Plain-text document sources
◆ ◆ ◆

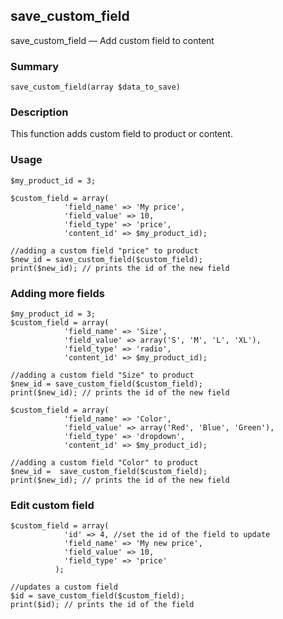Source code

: ## save_custom_field

save_custom_field — Add custom field to content

### Summary

    save_custom_field(array $data_to_save)

### Description

This function adds custom field to product or content.

### Usage

    $my_product_id = 3;

    $custom_field = array(
                'field_name' => 'My price',
                'field_value' => 10,
                'field_type' => 'price',
                'content_id' => $my_product_id);

    //adding a custom field "price" to product
    $new_id = save_custom_field($custom_field);
    print($new_id); // prints the id of the new field 

### Adding more fields

    $my_product_id = 3;
    $custom_field = array(
                'field_name' => 'Size',
                'field_value' => array('S', 'M', 'L', 'XL'),
                'field_type' => 'radio',
                'content_id' => $my_product_id);

    //adding a custom field "Size" to product
    $new_id = save_custom_field($custom_field);
    print($new_id); // prints the id of the new field 

    $custom_field = array(
                'field_name' => 'Color',
                'field_value' => array('Red', 'Blue', 'Green'),
                'field_type' => 'dropdown',
                'content_id' => $my_product_id);

    //adding a custom field "Color" to product
    $new_id =  save_custom_field($custom_field);
    print($new_id); // prints the id of the new field 

### Edit custom field

    $custom_field = array(
                'id' => 4, //set the id of the field to update
                'field_name' => 'My new price',
                'field_value' => 10,
                'field_type' => 'price'
              );

    //updates a custom field  
    $id = save_custom_field($custom_field);
    print($id); // prints the id of the field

◆ ◆ ◆

§ **Aim of the exercise**:
Retrieve each line from the records above where the word "Color" occurs.

§ **Task output**:
                'field_name' => 'Color',
    //adding a custom field "Color" to product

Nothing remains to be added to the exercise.